Cuando acaricie su rostro, una lagrima mojo mi mano. Trague saliva, alzando su rostro para que me observara.

- Cariño, no me va a pasar nada. No voy a ir a la guerrilla. Me quedaré en el cuartel, y daré las órdenes desde allí. Aun no estoy preparado para ir al campo de batalla, y mis superiores no me dejarán.

- Pero… ¿y si atacan el cuartel?

- No va a pasar

- Pero y si…- Antes de que volviera a hablar bese sus labios con fuerza, deseo y pasión. Demostrándole que no tenía nada que temer, que pasará lo que pasará, yo estaría allí, con ella.

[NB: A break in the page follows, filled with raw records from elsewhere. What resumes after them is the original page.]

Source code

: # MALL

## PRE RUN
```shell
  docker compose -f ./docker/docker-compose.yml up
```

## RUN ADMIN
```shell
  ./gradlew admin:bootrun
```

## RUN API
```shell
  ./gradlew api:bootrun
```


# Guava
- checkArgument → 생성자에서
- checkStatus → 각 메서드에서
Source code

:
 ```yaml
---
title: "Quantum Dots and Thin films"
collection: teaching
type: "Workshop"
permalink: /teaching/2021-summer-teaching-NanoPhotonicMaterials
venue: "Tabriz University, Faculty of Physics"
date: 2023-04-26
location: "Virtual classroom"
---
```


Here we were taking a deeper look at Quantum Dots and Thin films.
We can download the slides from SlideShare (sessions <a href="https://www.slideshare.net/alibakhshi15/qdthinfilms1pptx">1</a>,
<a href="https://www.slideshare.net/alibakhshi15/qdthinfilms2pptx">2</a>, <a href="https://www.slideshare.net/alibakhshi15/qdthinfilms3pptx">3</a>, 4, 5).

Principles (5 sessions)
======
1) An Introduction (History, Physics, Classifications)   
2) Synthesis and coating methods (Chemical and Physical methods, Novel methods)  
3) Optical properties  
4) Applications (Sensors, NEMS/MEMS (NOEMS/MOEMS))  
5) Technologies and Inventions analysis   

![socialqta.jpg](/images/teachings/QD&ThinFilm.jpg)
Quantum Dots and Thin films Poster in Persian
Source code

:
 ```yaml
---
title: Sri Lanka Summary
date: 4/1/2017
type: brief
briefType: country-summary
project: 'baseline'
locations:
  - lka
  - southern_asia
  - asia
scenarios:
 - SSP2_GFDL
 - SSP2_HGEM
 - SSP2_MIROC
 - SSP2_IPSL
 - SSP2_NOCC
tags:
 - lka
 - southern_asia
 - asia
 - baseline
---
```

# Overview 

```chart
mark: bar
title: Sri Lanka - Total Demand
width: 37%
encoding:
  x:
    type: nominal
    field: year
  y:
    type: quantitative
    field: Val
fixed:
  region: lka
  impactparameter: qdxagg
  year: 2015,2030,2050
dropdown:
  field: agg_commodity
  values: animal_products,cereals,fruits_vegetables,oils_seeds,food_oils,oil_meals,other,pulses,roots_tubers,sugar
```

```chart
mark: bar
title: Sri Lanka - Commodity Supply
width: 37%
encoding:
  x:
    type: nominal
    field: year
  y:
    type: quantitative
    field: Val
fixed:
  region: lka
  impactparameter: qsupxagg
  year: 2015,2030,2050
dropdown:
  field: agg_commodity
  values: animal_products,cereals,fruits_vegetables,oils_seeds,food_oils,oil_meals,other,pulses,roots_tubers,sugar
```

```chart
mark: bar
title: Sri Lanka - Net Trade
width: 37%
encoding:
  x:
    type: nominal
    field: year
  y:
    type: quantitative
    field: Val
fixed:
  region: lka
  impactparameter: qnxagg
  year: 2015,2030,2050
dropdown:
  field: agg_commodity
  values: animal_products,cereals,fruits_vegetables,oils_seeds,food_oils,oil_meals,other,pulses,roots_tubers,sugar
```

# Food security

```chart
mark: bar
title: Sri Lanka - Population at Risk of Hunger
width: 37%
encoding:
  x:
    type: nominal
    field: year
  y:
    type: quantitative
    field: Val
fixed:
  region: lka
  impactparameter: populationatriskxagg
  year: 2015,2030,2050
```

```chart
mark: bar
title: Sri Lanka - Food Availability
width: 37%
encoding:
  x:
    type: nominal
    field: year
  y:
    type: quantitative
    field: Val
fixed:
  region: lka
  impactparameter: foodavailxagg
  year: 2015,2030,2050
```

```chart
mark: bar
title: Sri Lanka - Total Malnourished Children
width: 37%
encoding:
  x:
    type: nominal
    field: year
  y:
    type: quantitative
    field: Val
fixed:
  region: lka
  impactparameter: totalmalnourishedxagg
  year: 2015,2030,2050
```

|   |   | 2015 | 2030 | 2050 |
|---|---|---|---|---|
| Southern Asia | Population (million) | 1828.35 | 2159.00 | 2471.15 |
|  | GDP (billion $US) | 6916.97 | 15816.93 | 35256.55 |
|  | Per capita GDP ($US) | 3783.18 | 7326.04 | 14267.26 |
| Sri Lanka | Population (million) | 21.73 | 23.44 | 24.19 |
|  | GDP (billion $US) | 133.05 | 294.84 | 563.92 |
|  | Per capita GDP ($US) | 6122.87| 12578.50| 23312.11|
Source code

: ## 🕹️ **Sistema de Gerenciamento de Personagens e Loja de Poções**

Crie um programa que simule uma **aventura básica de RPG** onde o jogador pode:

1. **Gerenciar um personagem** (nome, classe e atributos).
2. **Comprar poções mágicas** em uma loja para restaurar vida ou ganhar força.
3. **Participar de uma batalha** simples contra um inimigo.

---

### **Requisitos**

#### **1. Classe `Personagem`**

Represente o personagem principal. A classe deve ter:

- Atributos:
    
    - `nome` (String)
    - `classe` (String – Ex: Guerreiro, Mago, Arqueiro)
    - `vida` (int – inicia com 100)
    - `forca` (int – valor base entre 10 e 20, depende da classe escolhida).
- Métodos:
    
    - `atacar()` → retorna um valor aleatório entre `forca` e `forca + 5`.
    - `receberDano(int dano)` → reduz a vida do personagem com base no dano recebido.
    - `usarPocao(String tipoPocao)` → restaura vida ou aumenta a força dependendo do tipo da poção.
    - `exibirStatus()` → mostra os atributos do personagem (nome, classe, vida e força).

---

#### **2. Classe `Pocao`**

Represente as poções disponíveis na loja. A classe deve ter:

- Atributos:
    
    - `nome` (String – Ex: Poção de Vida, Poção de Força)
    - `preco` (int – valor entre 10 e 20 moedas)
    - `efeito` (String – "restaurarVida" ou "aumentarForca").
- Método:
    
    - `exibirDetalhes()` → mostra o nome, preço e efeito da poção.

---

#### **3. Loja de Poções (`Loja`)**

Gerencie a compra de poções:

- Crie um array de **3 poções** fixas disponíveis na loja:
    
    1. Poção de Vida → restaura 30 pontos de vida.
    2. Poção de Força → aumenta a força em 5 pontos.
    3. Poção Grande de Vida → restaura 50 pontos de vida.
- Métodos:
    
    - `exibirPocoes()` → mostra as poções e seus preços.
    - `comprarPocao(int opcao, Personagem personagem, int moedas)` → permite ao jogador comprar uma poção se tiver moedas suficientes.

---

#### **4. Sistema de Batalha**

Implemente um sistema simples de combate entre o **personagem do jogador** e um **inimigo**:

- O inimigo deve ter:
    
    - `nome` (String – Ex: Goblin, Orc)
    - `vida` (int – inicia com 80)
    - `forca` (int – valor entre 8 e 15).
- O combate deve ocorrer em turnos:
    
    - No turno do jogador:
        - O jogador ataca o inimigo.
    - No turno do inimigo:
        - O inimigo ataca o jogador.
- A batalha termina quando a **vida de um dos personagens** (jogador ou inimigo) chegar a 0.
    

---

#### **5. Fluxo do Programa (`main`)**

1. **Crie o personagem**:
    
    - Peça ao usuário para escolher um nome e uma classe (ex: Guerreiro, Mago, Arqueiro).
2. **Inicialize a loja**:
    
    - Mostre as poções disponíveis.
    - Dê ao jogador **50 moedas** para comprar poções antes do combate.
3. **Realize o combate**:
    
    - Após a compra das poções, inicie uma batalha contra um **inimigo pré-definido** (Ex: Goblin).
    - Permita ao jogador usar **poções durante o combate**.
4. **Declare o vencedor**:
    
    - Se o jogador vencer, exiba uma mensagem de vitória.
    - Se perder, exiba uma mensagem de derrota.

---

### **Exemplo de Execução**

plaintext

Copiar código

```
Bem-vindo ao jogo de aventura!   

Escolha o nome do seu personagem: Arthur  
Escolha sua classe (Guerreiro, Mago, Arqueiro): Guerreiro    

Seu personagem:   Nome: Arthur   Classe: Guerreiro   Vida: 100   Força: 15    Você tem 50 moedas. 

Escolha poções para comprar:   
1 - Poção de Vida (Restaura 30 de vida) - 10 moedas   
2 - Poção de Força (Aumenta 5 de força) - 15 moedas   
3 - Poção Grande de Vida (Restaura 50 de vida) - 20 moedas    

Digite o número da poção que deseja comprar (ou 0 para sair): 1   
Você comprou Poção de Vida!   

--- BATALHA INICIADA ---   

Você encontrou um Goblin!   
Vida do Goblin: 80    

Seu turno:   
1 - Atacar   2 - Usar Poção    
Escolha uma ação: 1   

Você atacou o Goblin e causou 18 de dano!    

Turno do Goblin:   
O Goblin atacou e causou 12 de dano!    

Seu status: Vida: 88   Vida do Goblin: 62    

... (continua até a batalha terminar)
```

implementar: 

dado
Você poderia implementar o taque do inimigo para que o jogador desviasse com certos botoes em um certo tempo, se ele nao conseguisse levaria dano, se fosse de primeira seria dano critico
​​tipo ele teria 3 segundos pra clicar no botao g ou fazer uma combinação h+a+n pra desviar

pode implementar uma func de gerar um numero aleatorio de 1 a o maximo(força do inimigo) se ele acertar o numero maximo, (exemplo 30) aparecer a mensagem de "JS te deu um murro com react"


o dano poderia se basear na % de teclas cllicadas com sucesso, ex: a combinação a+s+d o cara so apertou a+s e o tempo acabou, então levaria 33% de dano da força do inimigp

- ¿Sabes lo que vamos a hacer?.- Dije cuando nuestros labios se separaron, apoyando mi frente en la suya. Ella negó con la cabeza, mojando sus labios.- Una cena.

- ¿Una cena?.- Rachel frunció el ceño.

- Con Kurt, Blaine, Santana, Britt… con todos. Una cena normal. Como si no pasará nada, como si fuera una cena normal, una de esas que le gustaba preparar a Kurt cada sábado. Pero… con pizza, sin tonterías de esas.- Rachel sonrió levemente.- ¿Te parece? Y luego… luego ya decidiremos lo que pasa, ¿vale?

- Vale.- Dijo sorbiendo por la nariz, como si fuera una niña pequeña.

- Y ahora.- Me incorporé del sofá, sujetando a Rachel para que no se cayera.- Ahora voy a comerte.

Rachel se agarró a mi cuello, mientras me dirigía con ella a la habitación, con el sonido de su risa siendo la banda sonora favorita de la casa.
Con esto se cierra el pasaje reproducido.